B.C. women being treated for HIV have shorter life expectancy than men, study shows

People attend the international HIV-AIDS conference in Vancouver, B.C. Monday, July 20, 2015. THE CANADIAN PRESS/Jonathan Hayward

VICTORIA - Antiretroviral treatment has increased the life expectancy of people living with HIV in British Columbia but a new study shows it is significantly lower for women than men.

The BC Centre for Excellence in HIV/AIDS research paper, published in the peer-reviewed Lancet Public Health, points to an immediate need to address factors such as unemployment and unstable housing that adversely affect the health of women with HIV.

The provincewide expansion of antiretroviral treatment combined with the STOP HIV/AIDS program has increased the life expectancy for all, but epidemiologist Katherine Kooij, the paper's lead author, says it's "worrying" the improvement isn't as strong among women.

She says the difference is suspected to be due to environmental or social structural factors such as barriers to accessing health care, unemployment, poverty, unstable housing, stigma and discrimination.

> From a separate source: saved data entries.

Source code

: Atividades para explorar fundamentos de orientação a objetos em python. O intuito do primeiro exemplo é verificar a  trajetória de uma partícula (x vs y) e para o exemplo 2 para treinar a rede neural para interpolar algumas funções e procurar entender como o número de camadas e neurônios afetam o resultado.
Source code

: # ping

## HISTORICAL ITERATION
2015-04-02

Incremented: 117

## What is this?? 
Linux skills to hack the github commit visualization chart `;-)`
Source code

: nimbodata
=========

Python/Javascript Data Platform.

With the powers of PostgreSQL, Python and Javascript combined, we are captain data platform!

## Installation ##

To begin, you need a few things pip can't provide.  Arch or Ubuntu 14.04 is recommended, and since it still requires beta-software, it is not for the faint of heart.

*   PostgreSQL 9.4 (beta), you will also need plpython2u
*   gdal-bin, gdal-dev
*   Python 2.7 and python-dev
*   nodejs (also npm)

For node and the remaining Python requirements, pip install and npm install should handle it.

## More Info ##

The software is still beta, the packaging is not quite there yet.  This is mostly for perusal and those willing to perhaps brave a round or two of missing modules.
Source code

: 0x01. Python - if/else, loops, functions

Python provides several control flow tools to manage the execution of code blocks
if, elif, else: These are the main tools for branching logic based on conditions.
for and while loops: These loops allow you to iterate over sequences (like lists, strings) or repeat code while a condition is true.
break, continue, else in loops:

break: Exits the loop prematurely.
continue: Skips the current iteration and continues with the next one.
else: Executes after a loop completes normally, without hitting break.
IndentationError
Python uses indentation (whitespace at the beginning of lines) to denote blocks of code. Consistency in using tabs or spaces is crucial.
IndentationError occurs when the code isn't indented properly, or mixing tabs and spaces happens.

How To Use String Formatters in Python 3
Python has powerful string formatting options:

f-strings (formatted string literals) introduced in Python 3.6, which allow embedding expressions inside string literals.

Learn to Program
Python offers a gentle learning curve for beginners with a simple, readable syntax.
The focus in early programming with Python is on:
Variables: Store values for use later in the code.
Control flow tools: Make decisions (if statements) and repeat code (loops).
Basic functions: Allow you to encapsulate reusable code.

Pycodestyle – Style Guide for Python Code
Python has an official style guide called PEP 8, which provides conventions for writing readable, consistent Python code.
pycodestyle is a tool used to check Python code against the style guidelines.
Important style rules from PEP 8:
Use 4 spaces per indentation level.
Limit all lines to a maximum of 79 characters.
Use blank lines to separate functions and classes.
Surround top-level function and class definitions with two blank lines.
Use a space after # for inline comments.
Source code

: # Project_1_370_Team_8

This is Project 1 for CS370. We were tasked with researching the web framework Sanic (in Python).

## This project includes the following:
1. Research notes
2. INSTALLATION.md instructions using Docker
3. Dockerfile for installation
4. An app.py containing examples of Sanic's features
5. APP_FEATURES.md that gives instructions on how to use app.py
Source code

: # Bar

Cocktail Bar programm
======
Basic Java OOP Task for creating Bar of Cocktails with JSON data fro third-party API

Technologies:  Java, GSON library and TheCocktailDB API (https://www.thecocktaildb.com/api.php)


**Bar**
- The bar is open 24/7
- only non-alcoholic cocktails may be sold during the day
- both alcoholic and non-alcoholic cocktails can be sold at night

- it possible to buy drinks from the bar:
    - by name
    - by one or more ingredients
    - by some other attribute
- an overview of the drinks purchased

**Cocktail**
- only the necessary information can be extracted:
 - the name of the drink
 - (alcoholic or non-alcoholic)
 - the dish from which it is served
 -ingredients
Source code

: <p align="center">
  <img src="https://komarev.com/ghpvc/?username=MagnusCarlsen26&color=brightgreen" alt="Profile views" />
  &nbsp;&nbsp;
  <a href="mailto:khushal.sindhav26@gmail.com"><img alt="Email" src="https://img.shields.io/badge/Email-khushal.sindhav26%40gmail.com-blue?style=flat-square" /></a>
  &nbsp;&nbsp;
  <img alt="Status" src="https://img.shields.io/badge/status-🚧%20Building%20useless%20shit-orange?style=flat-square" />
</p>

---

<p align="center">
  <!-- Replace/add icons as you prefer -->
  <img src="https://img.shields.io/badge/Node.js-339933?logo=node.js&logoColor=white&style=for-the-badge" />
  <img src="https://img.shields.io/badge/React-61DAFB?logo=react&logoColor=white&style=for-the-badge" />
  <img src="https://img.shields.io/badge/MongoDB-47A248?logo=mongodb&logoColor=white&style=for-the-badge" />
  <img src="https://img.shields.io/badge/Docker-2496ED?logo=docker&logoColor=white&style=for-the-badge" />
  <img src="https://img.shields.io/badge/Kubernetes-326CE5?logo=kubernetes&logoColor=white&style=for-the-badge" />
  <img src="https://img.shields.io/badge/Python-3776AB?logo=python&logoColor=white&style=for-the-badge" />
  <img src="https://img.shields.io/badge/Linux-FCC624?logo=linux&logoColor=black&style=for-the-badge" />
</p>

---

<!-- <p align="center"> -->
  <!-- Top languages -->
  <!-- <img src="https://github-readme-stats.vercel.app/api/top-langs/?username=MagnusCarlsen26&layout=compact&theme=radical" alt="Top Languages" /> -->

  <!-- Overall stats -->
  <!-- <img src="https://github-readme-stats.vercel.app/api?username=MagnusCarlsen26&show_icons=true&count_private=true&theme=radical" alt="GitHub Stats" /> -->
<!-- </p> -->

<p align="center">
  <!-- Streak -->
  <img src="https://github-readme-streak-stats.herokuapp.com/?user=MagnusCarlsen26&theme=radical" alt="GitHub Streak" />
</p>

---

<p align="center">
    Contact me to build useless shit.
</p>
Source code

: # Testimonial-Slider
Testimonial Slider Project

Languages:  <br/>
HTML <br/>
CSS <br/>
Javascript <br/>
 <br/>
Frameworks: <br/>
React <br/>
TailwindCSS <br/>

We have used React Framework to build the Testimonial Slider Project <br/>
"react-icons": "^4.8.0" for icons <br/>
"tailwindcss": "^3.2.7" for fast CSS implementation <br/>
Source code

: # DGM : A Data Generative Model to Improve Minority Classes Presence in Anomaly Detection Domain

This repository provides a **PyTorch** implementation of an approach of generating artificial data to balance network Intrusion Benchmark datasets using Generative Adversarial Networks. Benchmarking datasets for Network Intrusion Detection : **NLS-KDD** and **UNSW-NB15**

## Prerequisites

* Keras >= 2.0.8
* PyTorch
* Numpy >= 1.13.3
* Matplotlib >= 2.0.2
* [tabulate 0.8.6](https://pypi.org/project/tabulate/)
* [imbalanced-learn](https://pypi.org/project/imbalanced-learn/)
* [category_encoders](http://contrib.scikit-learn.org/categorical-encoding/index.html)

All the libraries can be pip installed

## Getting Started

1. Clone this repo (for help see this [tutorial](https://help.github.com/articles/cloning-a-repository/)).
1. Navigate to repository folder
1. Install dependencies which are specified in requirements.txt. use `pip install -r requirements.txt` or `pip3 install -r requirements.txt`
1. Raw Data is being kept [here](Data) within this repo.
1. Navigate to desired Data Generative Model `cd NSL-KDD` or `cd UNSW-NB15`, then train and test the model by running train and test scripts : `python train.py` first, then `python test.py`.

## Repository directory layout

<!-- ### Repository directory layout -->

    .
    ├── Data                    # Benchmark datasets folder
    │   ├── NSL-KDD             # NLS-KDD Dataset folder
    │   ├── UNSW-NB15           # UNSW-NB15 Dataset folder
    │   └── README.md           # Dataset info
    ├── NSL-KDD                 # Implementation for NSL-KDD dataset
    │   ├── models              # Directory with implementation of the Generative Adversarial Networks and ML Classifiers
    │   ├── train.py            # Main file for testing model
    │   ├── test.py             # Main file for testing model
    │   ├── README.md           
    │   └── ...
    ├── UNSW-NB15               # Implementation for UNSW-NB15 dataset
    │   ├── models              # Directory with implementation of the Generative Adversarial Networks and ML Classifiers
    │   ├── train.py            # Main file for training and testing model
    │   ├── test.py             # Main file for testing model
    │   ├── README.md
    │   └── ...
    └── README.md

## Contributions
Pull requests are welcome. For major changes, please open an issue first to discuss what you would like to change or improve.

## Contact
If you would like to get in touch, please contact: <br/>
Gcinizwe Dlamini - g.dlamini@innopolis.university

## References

The research paper shows the life expectancy for 20-year-old men living with HIV between 2012 and 2020 rose to 68 years old while for women it only increased to 61 years old.

Previously, life expectancy among those with HIV from 1996 to 2001 was only 44 for men and 42 for women.

Researchers also found that women with HIV had a 33 per cent higher risk of death from noncommunicable diseases such as kidney, liver, and lung disease than men with HIV. 

The vast majority of those in B.C. being treated for HIV are men, according to the study that tracked 11,738 men and 2,534 women.